== TASK DESCRIPTION ==
Nothing is to be left out; print all the entries exactly.

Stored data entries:
────
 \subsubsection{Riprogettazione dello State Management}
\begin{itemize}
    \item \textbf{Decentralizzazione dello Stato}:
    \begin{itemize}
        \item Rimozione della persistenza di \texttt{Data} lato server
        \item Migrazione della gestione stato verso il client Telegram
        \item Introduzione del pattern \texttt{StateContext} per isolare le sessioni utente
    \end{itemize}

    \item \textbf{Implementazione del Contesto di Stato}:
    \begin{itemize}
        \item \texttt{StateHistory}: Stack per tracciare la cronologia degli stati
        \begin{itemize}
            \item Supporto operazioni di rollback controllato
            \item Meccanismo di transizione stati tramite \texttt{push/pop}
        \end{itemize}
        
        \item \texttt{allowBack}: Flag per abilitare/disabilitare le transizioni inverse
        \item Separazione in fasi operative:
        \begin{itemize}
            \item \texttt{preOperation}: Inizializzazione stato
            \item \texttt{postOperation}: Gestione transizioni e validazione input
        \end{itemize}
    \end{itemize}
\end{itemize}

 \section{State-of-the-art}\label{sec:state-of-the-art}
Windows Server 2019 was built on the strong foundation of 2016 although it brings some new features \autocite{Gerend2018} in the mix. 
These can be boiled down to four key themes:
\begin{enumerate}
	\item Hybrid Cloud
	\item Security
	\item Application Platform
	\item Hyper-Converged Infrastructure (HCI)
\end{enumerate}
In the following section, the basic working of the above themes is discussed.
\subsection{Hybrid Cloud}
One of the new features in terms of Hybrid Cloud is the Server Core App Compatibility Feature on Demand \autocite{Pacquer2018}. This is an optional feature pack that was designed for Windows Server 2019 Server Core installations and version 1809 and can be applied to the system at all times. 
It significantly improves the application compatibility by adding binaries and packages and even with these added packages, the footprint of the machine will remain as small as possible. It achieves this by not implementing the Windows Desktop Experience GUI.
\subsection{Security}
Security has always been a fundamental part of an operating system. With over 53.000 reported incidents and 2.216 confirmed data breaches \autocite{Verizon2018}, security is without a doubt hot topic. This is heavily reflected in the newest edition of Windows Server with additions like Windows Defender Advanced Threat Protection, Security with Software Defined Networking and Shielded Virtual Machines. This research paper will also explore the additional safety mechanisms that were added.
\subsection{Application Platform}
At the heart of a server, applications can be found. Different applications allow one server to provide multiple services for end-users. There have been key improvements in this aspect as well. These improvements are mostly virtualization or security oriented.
────
== TASK RESULT ==
 \subsubsection{Riprogettazione dello State Management}
\begin{itemize}
    \item \textbf{Decentralizzazione dello Stato}:
    \begin{itemize}
        \item Rimozione della persistenza di \texttt{Data} lato server
        \item Migrazione della gestione stato verso il client Telegram
        \item Introduzione del pattern \texttt{StateContext} per isolare le sessioni utente
    \end{itemize}

    \item \textbf{Implementazione del Contesto di Stato}:
    \begin{itemize}
        \item \texttt{StateHistory}: Stack per tracciare la cronologia degli stati
        \begin{itemize}
            \item Supporto operazioni di rollback controllato
            \item Meccanismo di transizione stati tramite \texttt{push/pop}
        \end{itemize}
        
        \item \texttt{allowBack}: Flag per abilitare/disabilitare le transizioni inverse
        \item Separazione in fasi operative:
        \begin{itemize}
            \item \texttt{preOperation}: Inizializzazione stato
            \item \texttt{postOperation}: Gestione transizioni e validazione input
        \end{itemize}
    \end{itemize}
\end{itemize}

 \section{State-of-the-art}\label{sec:state-of-the-art}
Windows Server 2019 was built on the strong foundation of 2016 although it brings some new features \autocite{Gerend2018} in the mix. 
These can be boiled down to four key themes:
\begin{enumerate}
	\item Hybrid Cloud
	\item Security
	\item Application Platform
	\item Hyper-Converged Infrastructure (HCI)
\end{enumerate}
In the following section, the basic working of the above themes is discussed.
\subsection{Hybrid Cloud}
One of the new features in terms of Hybrid Cloud is the Server Core App Compatibility Feature on Demand \autocite{Pacquer2018}. This is an optional feature pack that was designed for Windows Server 2019 Server Core installations and version 1809 and can be applied to the system at all times. 
It significantly improves the application compatibility by adding binaries and packages and even with these added packages, the footprint of the machine will remain as small as possible. It achieves this by not implementing the Windows Desktop Experience GUI.
\subsection{Security}
Security has always been a fundamental part of an operating system. With over 53.000 reported incidents and 2.216 confirmed data breaches \autocite{Verizon2018}, security is without a doubt hot topic. This is heavily reflected in the newest edition of Windows Server with additions like Windows Defender Advanced Threat Protection, Security with Software Defined Networking and Shielded Virtual Machines. This research paper will also explore the additional safety mechanisms that were added.
\subsection{Application Platform}
At the heart of a server, applications can be found. Different applications allow one server to provide multiple services for end-users. There have been key improvements in this aspect as well. These improvements are mostly virtualization or security oriented.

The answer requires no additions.